An additional flashback which occurs in the more recent past reveals Robert Townsend, in desperate need of $15,000, arriving at the Ramsey home to request a loan. He had refused David’s offers of help for 20 years, but needs him now. Joyce tells him David is away on business and won’t be back for 10 days; she is unable to help him. Her husband learns of her lie and comes to his former partner's aid; she is furious. He accuses Joyce of being callous and breaks off the conversation “before I tell you the truth about yourself.”

A return to the present, where David and girl friend Eileen Benson, alone in her apartment, are photographed through a window by the detective Joyce hired. He asks Eileen to marry him, to save her reputation, but she says no. During a divorce settlement a few days later, Joyce insists that David fund a joint trust or separate trusts for both their daughters, rejecting the idea that Dee’s marriage will provide security for her. She refuses David’s bonded guarantee of what we would call child-support payments; they must become part of the trust(s). She also rejects David’s offer of half of everything he owns, in addition to their home, all her personal possessions and jewelry, which are not included in the settlement. Both lawyers are shocked—David is offering more than any court would award to her. She asks the lawyers to leave them alone. She proceeds to demand all of David's assets, threatening to sue him, naming Eileen as correspondent and revealing their infidelity before the world if he does not comply with her demands. Appalled, David complies with Joyce's demands and instructs his lawyer to give her anything she wants. There is only one more thing to be decided: custody of Martha, who is old enough to choose with which parent she will live. Looking up into her father’s eyes, Martha says quietly that she will choose the parent who needs her most—her mother.

While on a Caribbean cruise, Joyce meets Englishman Anthony Tunliffe. During a stop in Port-au-Prince, the two visit the now-divorced, disillusioned and alcoholic Emily living with a gigolo, and she expresses concern for Joyce's future. When Joyce learns Anthony is married and looking for nothing more than an extramarital affair, she leaves the ship and returns home.

At Martha and Phil's wedding, Joyce and David meet, but they sit at opposite ends of the table. All the friends and family go to the airport to see them off. Joyce leans against a railing, out of sight, weeping uncontrollably. David offers to put her in a taxi, and when he asks if she wants him to ride with her, she nods, speechless. In the cab, she recovers enough to tell him that she is crying not for Martha but for herself. She knows about loneliness now. She had not known how much a part of him she was.

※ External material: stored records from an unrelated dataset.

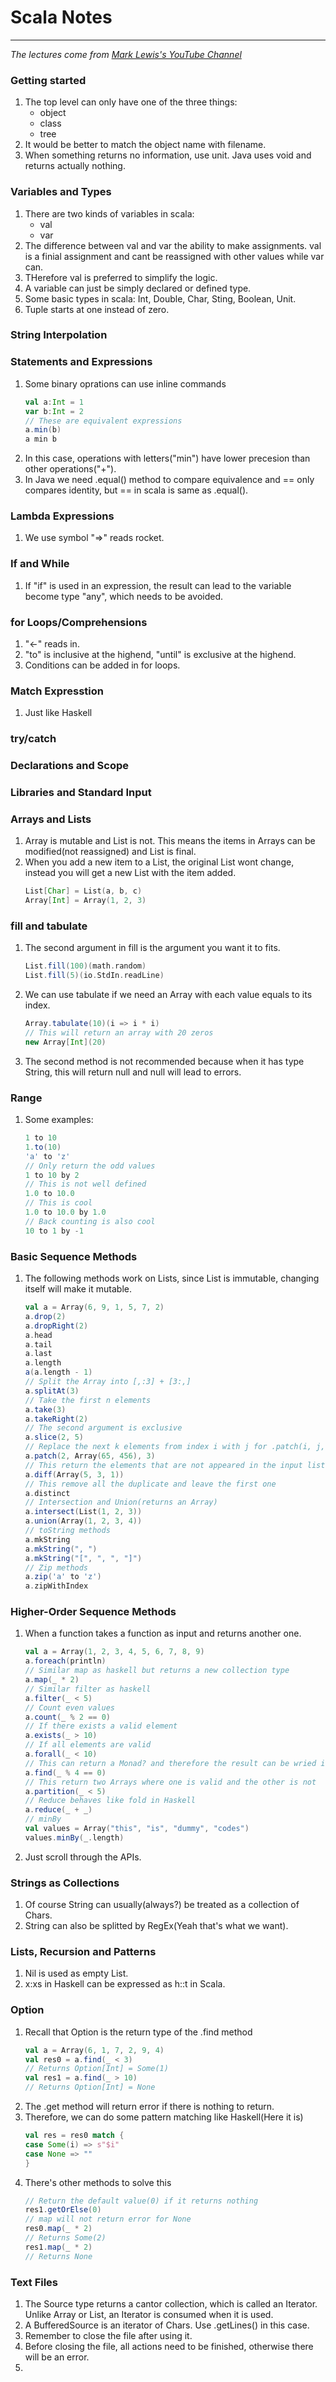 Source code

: [//]: # (<span style = "font-family: dejavu">)

[//]: # (# Scala Notes)

[//]: # (</span>)
# Scala Notes
___

*The lectures come from [Mark Lewis's YouTube Channel](https://www.youtube.com/watch?v=85bHg5AipvU&list=PLLMXbkbDbVt8JLumqKj-3BlHmEXPIfR42&index=1)*

### Getting started

1. The top level can only have one of the three things:
    * object
    * class
    * tree
2. It would be better to match the object name with filename.
3. When something returns no information, use unit. Java uses void and returns actually nothing.

### Variables and Types

1. There are two kinds of variables in scala:
   * val
   * var
2. The difference between val and var the ability to make assignments. val is a finial assignment and cant be reassigned with other values while var can.
3. THerefore val is preferred to simplify the logic.
4. A variable can just be simply declared or defined type.
5. Some basic types in scala: Int, Double, Char, Sting, Boolean, Unit.
6. Tuple starts at one instead of zero.

### String Interpolation

### Statements and Expressions

1. Some binary oprations can use inline commands
   ```scala
   val a:Int = 1
   var b:Int = 2
   // These are equivalent expressions
   a.min(b)
   a min b
   ```
2. In this case, operations with letters("min") have lower precesion than other operations("+").
3. In Java we need .equal() method to compare equivalence and == only compares identity, but == in scala is same as .equal().

### Lambda Expressions

1. We use symbol "=>" reads rocket.

### If and While

1. If "if" is used in an expression, the result can lead to the variable become type "any", which needs to be avoided.

### for Loops/Comprehensions

1. "<-" reads in.
2. "to" is inclusive at the highend, "until" is exclusive at the highend.
3. Conditions can be added in for loops.

### Match Expresstion

1. Just like Haskell

### try/catch

### Declarations and Scope

### Libraries and Standard Input

### Arrays and Lists

1. Array is mutable and List is not. This means the items in Arrays can be modified(not reassigned) and List is final.
2. When you add a new item to a List, the original List wont change, instead you will get a new List with the item added.
   ```scala
   List[Char] = List(a, b, c)
   Array[Int] = Array(1, 2, 3)
   ```

### fill and tabulate

1. The second argument in fill is the argument you want it to fits.
   ```scala
   List.fill(100)(math.random)
   List.fill(5)(io.StdIn.readLine)
   ```
2. We can use tabulate if we need an Array with each value equals to its index.
   ```scala
   Array.tabulate(10)(i => i * i)
   // This will return an array with 20 zeros
   new Array[Int](20)
   ```
3. The second method is not recommended because when it has type String, this will return null and null will lead to errors.

### Range

1. Some examples:
   ```scala
   1 to 10
   1.to(10)
   'a' to 'z'
   // Only return the odd values
   1 to 10 by 2
   // This is not well defined
   1.0 to 10.0
   // This is cool
   1.0 to 10.0 by 1.0
   // Back counting is also cool
   10 to 1 by -1
   ```
### Basic Sequence Methods

1. The following methods work on Lists, since List is immutable, changing itself will make it mutable.
   ```scala
   val a = Array(6, 9, 1, 5, 7, 2)
   a.drop(2)
   a.dropRight(2)
   a.head
   a.tail
   a.last
   a.length
   a(a.length - 1)
   // Split the Array into [,:3] + [3:,]
   a.splitAt(3)
   // Take the first n elements
   a.take(3)
   a.takeRight(2)
   // The second argument is exclusive
   a.slice(2, 5)
   // Replace the next k elements from index i with j for .patch(i, j, k)
   a.patch(2, Array(65, 456), 3)
   // This return the elements that are not appeared in the input list, will not remove duplicates
   a.diff(Array(5, 3, 1))
   // This remove all the duplicate and leave the first one
   a.distinct
   // Intersection and Union(returns an Array)
   a.intersect(List(1, 2, 3))
   a.union(Array(1, 2, 3, 4))
   // toString methods
   a.mkString
   a.mkString(", ")
   a.mkString("[", ", ", "]")
   // Zip methods
   a.zip('a' to 'z')
   a.zipWithIndex
   ```

### Higher-Order Sequence Methods

1. When a function takes a function as input and returns another one.
   ```scala
   val a = Array(1, 2, 3, 4, 5, 6, 7, 8, 9)
   a.foreach(println)
   // Similar map as haskell but returns a new collection type
   a.map(_ * 2)
   // Similar filter as haskell
   a.filter(_ < 5)
   // Count even values
   a.count(_ % 2 == 0)
   // If there exists a valid element
   a.exists(_ > 10)
   // If all elements are valid
   a.forall(_ < 10)
   // This can return a Monad? and therefore the result can be wried if the element is not present
   a.find(_ % 4 == 0)
   // This return two Arrays where one is valid and the other is not
   a.partition(_ < 5)
   // Reduce behaves like fold in Haskell
   a.reduce(_ + _)
   // minBy
   val values = Array("this", "is", "dummy", "codes")
   values.minBy(_.length)
   ```
2. Just scroll through the APIs.

### Strings as Collections

1. Of course String can usually(always?) be treated as a collection of Chars.
2. String can also be splitted by RegEx(Yeah that's what we want).

### Lists, Recursion and Patterns

1. Nil is used as empty List.
2. x:xs in Haskell can be expressed as h::t in Scala.

### Option

1. Recall that Option is the return type of the .find method
   ```scala
   val a = Array(6, 1, 7, 2, 9, 4)
   val res0 = a.find(_ < 3)
   // Returns Option[Int] = Some(1)
   val res1 = a.find(_ > 10)
   // Returns Option[Int] = None
   ```
2. The .get method will return error if there is nothing to return.
3. Therefore, we can do some pattern matching like Haskell(Here it is)
   ```scala
   val res = res0 match {
   case Some(i) => s"$i"
   case None => ""
   }
   ```
4. There's other methods to solve this
   ```scala
   // Return the default value(0) if it returns nothing
   res1.getOrElse(0)
   // map will not return error for None
   res0.map(_ * 2)
   // Returns Some(2)
   res1.map(_ * 2)
   // Returns None
   ```
   
### Text Files

1. The Source type returns a cantor collection, which is called an Iterator. Unlike Array or List, an Iterator is consumed when it is used.
2. A BufferedSource is an iterator of Chars. Use .getLines() in this case.
3. Remember to close the file after using it.
4. Before closing the file, all actions need to be finished, otherwise there will be an error.
5.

He walks her to the front door, where he suggests they start anew. He wants her back. She tells him that she has never wanted anything so much as to have him with her tonight, but she owes him something. Be sure he’s not saying this because he pities her. He moves to kiss her, but Joyce pulls back.  She asks him not to decide tonight. But if he wants her back tomorrow, or the day after, or anytime, she’ll be waiting. She goes in and David walks away, smiling.

Cast
 Bette Davis as Joyce Ramsey
 Barry Sullivan as David Ramsey
 Jane Cowl as Emily Hedges
 Kent Taylor as Robert Townsend
 Betty Lynn as Martha Ramsey
 John Sutton as Anthony Tunliffe
 Frances Dee as Eileen Benson
 Peggie Castle as Diana Ramsey
 Otto Kruger as Ted Prescott
 Walter Sande as Swanson
 Brett King as Phil Polanski
 Richard Anderson as Jim Boland
 Natalie Schafer as Mrs. Edna Blanton
 Katherine Emery as Mrs. Gates
 Lisa Golm as Molly
 Harry Tenbrook as Taxi Driver (uncredited)

Production notes
The film's original title was The Story of a Divorce. It was made in 1949 but was not released until two years later, following the success of All About Eve.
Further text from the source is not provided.